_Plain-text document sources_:

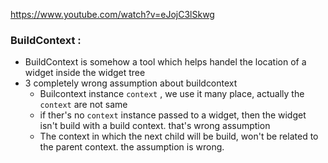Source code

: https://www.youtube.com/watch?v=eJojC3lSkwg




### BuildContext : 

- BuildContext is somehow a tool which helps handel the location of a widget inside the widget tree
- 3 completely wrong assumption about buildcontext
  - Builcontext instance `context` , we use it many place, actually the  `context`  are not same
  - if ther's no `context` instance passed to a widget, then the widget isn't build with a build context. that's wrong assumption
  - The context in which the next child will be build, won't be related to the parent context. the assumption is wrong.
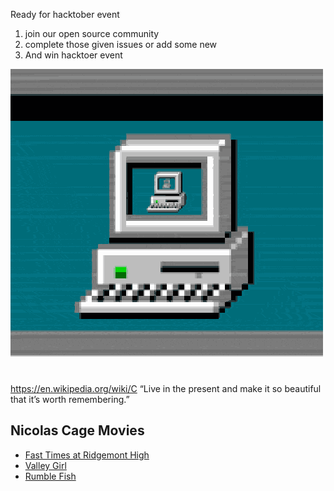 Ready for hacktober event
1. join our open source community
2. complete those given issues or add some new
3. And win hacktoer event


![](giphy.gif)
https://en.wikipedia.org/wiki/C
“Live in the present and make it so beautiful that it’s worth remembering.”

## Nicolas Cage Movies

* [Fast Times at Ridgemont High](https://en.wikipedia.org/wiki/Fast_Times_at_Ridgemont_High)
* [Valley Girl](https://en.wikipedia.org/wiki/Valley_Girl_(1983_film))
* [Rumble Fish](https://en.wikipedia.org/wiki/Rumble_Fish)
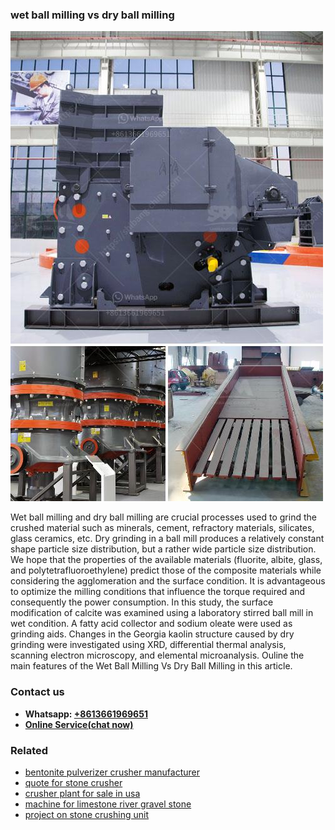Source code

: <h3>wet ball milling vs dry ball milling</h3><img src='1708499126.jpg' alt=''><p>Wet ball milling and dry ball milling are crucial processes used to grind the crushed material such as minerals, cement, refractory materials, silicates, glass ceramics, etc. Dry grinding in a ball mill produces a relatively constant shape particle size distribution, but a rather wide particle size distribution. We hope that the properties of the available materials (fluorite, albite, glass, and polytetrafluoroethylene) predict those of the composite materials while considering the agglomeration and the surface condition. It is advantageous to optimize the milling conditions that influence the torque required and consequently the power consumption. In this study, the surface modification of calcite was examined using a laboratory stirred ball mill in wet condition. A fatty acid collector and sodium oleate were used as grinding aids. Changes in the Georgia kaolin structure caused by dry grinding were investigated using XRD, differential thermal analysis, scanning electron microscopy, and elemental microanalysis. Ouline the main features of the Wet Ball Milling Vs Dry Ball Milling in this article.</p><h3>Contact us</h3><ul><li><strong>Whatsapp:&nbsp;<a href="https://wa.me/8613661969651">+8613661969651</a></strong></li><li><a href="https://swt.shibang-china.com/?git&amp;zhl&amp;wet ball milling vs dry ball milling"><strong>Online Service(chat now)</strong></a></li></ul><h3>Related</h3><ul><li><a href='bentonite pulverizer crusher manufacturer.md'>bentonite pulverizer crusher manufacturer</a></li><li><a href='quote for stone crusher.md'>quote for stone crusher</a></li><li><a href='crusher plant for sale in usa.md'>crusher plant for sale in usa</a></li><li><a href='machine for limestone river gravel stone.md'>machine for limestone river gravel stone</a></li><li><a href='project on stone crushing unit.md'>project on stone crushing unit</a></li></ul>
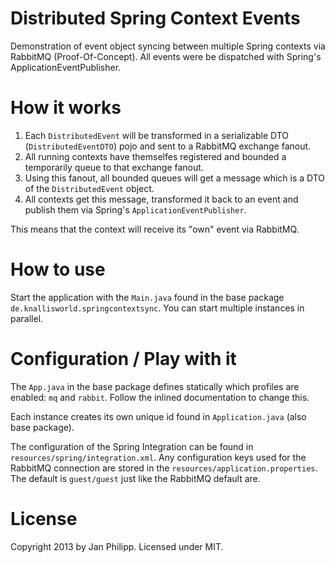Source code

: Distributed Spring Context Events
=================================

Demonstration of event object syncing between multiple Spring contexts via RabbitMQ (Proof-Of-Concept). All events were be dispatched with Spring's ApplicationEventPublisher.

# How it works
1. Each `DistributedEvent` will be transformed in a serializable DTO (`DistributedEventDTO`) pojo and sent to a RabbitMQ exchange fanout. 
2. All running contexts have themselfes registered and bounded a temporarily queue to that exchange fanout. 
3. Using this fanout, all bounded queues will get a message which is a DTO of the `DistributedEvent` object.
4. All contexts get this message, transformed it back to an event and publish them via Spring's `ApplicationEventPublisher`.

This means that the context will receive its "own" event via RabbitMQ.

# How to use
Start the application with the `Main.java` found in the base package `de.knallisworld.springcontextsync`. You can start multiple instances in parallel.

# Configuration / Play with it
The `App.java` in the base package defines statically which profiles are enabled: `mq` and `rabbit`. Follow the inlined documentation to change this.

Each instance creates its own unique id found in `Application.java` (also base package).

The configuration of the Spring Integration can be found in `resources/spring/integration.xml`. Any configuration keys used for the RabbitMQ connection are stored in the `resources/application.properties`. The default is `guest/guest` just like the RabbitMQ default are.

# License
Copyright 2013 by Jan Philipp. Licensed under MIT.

* * *

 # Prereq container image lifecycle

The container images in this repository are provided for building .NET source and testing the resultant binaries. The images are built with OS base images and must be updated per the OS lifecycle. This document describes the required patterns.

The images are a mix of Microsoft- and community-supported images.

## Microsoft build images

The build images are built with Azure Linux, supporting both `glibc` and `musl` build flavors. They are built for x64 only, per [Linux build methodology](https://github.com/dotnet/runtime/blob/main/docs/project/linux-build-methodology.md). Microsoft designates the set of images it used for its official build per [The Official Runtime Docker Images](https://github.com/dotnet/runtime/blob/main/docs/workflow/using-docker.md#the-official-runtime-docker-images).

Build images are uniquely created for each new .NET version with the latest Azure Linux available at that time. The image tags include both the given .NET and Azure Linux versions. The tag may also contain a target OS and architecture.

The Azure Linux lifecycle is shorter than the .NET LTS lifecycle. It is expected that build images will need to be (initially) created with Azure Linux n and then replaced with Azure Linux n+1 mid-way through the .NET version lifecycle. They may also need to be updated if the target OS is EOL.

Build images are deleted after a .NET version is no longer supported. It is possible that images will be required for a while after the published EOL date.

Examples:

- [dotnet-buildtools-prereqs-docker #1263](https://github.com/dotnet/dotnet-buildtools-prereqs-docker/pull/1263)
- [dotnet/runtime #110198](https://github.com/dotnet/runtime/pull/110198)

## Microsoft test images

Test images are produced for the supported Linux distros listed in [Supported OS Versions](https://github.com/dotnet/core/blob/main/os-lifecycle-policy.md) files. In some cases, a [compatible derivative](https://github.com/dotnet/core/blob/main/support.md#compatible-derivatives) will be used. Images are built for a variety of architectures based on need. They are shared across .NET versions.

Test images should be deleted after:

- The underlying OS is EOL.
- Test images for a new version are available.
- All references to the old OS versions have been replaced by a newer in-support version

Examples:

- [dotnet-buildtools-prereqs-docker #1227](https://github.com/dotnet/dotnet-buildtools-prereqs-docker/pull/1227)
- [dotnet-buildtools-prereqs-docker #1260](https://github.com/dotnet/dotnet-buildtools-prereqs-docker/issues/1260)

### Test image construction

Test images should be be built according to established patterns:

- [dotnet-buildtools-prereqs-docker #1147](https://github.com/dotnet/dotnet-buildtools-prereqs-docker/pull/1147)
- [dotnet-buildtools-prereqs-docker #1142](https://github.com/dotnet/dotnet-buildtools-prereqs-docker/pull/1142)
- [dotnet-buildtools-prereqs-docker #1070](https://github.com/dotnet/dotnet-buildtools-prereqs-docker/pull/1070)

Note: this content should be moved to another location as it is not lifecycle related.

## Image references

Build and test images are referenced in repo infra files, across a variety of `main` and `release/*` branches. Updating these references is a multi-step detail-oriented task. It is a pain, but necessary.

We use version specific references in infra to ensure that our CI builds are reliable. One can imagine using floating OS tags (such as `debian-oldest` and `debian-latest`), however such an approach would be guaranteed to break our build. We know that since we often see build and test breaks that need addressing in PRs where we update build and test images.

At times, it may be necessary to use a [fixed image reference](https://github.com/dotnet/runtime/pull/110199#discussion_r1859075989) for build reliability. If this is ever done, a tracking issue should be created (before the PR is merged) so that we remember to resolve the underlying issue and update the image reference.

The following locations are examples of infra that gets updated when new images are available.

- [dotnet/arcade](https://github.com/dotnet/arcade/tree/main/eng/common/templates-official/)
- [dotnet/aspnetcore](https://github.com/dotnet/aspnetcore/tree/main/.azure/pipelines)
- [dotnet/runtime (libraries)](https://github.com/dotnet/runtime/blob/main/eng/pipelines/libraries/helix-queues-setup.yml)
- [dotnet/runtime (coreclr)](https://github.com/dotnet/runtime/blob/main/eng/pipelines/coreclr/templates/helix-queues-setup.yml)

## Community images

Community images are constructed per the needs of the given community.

_Work task_: From the records above, reproduce exactly the lines from the one with "This means that" to the one with "Each instance creates", both included, and no others.

_Final answer_:
This means that the context will receive its "own" event via RabbitMQ.

# How to use
Start the application with the `Main.java` found in the base package `de.knallisworld.springcontextsync`. You can start multiple instances in parallel.

# Configuration / Play with it
The `App.java` in the base package defines statically which profiles are enabled: `mq` and `rabbit`. Follow the inlined documentation to change this.

Each instance creates its own unique id found in `Application.java` (also base package).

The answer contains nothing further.